Adam von Trott zu Solz, 1943.
Wikimedia

Hans Bernd von Haeften, 1935.
Wikimedia

Peter Graf Yorck von Wartenburg devant le Tribunal du peuple, 1944.
Bundesarchiv / Wikimedia

Claus Schenk Graf von Stauffenberg.
Wikimedia

Les membres du consulat, restés sans autorisation diplomatique, se virent rapidement notifier leur renvoi par la Confédération suisse. Gottfried von Nostitz refusa toutefois à plusieurs reprises de partir, craignant autant les représailles de son gouvernement que le sort que les alliés pouvaient lui réserver. Le célèbre diplomate suisse Carl Jacob Burckhardt, président du Comité international de la Croix-Rouge et «ministre» de Suisse à Paris à partir de 1945, intervint, à l’instar de Jacques Courvoisier, le doyen de la faculté de théologie de l’Université de Genève, pour lui permettre de rester à Genève. Leurs efforts furent vains, car le Conseil fédéral souhaitait clore au plus vite le chapitre des activités nazies en Suisse et voir disparaître tous les membres du Parti national-socialiste de territoire, quand bien même l’un d’entre eux aurait fait partie de la Résistance.

Le diplomate rentra donc en Allemagne en mars 1946. Il n’échappa pas à la procédure de dénazification et aux interrogatoires menés par les officiers du renseignement américain – dont les archives sont conservées à l’Institut für Zeitgeschichte de Munich –, qui se finirent en 1947 devant le tribunal de Wolfratshausen. Son appartenance au Parti national-socialiste et à la SS ne facilita guère les choses et il fallut que les veuves d’Helmuth von Moltke et d’Adams von Trott zu Solz, les conjurés de 1944 exécutés par Hitler, ainsi que Carl Jacob Burckhardt et Eugen Gerstenmaier, un survivant du cercle de Kreisau, témoignent en sa faveur. C’est au cours de ces dépositions que les Américains apprirent que Gottfried von Nostitz ne s’était pas contenté de faire passer des réfugiés en territoire helvétique, mais qu’il avait également livré des informations sur l’évolution de la politique étrangère allemande aux autorités suisses. Les sources ne nous en apprennent malheureusement pas davantage, mais il est plausible de penser que Barbara Borsinger savait pertinemment à qui elle s’adressait lorsqu’elle demanda un sauf-conduit au diplomate. Avant de devenir la première juge pénale suisse, sa sœur Verena Borsinger travaillait pour le compte des services de renseignement helvétiques, et leur frère Paul Borsinger était directeur du Service suisse des ondes courtes et bien introduit dans les milieux politiques de la ville fédérale. Ils auraient assez logiquement pu avertir Barbara des sympathies du vice-consul.
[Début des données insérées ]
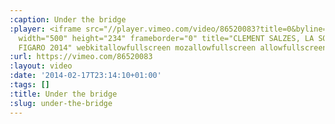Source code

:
 ```yaml
---
:caption: Under the bridge
:player: <iframe src="//player.vimeo.com/video/86520083?title=0&byline=0&portrait=0"
  width="500" height="234" frameborder="0" title="CLEMENT SALZES, LA SOLITAIRE DU
  FIGARO 2014" webkitallowfullscreen mozallowfullscreen allowfullscreen></iframe>
:url: https://vimeo.com/86520083
:layout: video
:date: '2014-02-17T23:14:10+01:00'
:tags: []
:title: Under the bridge
:slug: under-the-bridge
---
```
Quoi qu’il en soit, les preuves produites par les témoins lors du procès de Gottfried von Nostitz suffirent, et ce dernier fut déclaré innocent, opposant au régime nazi et, consécration dans l’Allemagne d’Adenauer, résistant actif. Le vieil aristocrate s’éteignit en 1976, non sans avoir encore servi son pays au sein de la mission diplomatique allemande de La Haye, puis à Sao Paulo en 1957, et enfin à Santiago du Chili de 1964 à 1967, années durant lesquelles il fut décoré Grande Croix du mérite avec étoile de la République fédérale d’Allemagne pour services rendus.